» WORK INSTRUCTIONS
Beginning with the line where "Downloads podcast files from a given RSS feed" appears, repeat every remaining line of the entries exactly, the last line included.

[Start of section]

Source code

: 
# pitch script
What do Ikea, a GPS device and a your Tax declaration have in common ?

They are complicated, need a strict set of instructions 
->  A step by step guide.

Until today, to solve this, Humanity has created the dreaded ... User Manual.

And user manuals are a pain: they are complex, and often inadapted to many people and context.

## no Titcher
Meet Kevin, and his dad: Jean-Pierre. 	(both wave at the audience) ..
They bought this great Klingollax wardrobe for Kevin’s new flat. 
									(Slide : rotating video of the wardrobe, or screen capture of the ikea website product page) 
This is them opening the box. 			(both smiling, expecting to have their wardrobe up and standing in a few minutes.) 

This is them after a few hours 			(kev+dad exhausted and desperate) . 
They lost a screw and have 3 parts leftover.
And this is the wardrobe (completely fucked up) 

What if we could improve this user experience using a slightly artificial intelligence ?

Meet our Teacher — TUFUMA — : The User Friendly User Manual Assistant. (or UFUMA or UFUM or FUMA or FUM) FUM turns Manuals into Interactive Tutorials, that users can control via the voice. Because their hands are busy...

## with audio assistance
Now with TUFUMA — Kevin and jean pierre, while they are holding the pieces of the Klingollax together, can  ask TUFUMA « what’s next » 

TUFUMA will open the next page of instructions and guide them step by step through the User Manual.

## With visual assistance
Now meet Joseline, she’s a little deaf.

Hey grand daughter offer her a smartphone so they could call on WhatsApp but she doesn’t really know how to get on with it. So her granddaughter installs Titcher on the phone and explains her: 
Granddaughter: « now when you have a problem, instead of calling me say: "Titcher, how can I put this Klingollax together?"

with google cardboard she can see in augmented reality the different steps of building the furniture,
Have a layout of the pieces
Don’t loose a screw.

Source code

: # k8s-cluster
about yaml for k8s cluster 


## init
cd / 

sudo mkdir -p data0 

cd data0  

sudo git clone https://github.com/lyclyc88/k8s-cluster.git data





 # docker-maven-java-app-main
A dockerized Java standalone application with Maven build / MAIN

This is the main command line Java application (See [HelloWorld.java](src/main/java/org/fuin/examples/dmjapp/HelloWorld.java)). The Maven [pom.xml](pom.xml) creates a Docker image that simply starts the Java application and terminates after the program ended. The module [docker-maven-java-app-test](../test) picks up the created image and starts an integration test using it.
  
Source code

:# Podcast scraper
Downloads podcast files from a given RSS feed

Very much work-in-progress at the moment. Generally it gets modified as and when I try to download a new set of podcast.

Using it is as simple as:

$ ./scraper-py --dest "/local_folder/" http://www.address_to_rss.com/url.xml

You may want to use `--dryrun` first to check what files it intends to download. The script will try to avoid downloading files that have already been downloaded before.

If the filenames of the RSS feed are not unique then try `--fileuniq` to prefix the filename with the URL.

[End of section]

» EXERCISE RESPONSE
Downloads podcast files from a given RSS feed

Very much work-in-progress at the moment. Generally it gets modified as and when I try to download a new set of podcast.

Using it is as simple as:

$ ./scraper-py --dest "/local_folder/" http://www.address_to_rss.com/url.xml

You may want to use `--dryrun` first to check what files it intends to download. The script will try to avoid downloading files that have already been downloaded before.

If the filenames of the RSS feed are not unique then try `--fileuniq` to prefix the filename with the URL.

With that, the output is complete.